WHAT TO WORK ON: Exactly the lines from the start of the data below through the line that contains "## Техническое задание" are to be copied, with pictures left out.

Items from a data source:
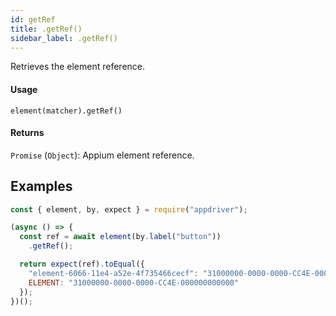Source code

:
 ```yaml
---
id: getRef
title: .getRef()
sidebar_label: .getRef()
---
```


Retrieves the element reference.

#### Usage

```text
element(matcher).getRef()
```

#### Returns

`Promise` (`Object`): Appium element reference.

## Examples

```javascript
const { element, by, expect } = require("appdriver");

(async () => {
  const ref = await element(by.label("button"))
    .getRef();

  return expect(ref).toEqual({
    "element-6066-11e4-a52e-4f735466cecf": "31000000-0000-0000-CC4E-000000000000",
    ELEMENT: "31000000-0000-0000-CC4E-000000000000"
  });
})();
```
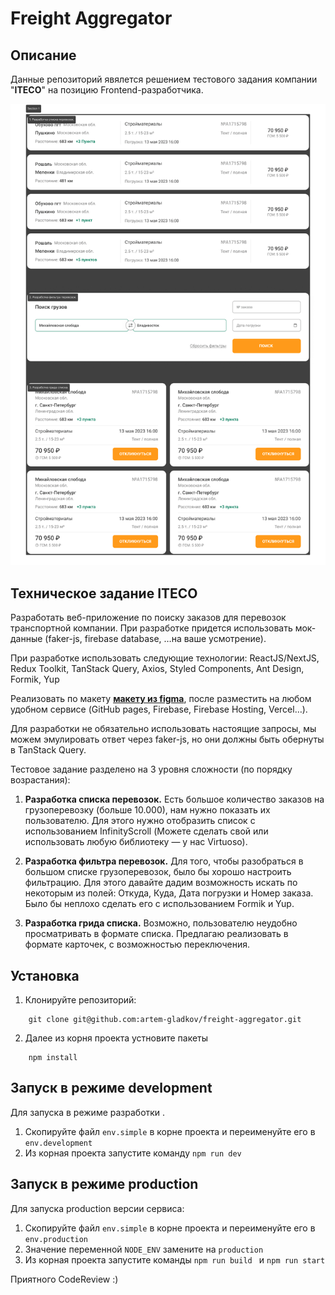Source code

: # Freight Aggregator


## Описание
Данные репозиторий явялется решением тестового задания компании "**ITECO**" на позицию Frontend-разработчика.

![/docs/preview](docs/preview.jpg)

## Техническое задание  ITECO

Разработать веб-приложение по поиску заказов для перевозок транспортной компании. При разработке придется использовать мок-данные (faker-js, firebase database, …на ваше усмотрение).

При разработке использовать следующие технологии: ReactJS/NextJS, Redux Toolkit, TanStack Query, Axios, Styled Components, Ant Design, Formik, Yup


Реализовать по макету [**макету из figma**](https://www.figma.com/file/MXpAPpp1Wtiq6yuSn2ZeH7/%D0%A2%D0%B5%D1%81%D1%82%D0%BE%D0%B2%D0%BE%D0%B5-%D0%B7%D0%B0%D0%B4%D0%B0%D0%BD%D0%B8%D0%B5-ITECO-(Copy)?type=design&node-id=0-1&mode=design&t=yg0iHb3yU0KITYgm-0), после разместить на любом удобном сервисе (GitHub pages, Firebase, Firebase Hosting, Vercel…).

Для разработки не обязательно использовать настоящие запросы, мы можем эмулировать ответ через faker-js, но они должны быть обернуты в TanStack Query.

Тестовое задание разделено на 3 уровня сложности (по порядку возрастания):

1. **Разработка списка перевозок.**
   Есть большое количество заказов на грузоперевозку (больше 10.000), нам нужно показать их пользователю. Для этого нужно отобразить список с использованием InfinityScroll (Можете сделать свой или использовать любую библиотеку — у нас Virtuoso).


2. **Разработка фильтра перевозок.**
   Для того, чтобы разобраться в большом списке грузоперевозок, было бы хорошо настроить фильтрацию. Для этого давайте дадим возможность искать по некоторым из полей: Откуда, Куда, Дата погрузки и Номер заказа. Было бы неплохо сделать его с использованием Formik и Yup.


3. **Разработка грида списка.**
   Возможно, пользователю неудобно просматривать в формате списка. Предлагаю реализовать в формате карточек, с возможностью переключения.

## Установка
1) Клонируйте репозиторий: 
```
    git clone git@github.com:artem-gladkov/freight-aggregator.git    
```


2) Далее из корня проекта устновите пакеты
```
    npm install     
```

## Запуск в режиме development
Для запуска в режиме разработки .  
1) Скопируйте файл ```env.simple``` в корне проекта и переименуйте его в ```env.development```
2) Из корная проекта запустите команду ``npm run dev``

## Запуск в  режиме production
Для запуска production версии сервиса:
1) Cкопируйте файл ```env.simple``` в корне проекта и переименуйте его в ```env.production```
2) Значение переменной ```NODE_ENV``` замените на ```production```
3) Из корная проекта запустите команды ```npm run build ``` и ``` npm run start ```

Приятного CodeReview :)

FINISHED TASK:
Source code

:
 ```yaml
---
id: getRef
title: .getRef()
sidebar_label: .getRef()
---
```


Retrieves the element reference.

#### Usage

```text
element(matcher).getRef()
```

#### Returns

`Promise` (`Object`): Appium element reference.

## Examples

```javascript
const { element, by, expect } = require("appdriver");

(async () => {
  const ref = await element(by.label("button"))
    .getRef();

  return expect(ref).toEqual({
    "element-6066-11e4-a52e-4f735466cecf": "31000000-0000-0000-CC4E-000000000000",
    ELEMENT: "31000000-0000-0000-CC4E-000000000000"
  });
})();
```
Source code

: # Freight Aggregator


## Описание
Данные репозиторий явялется решением тестового задания компании "**ITECO**" на позицию Frontend-разработчика.

![/docs/preview](docs/preview.jpg)

## Техническое задание  ITECO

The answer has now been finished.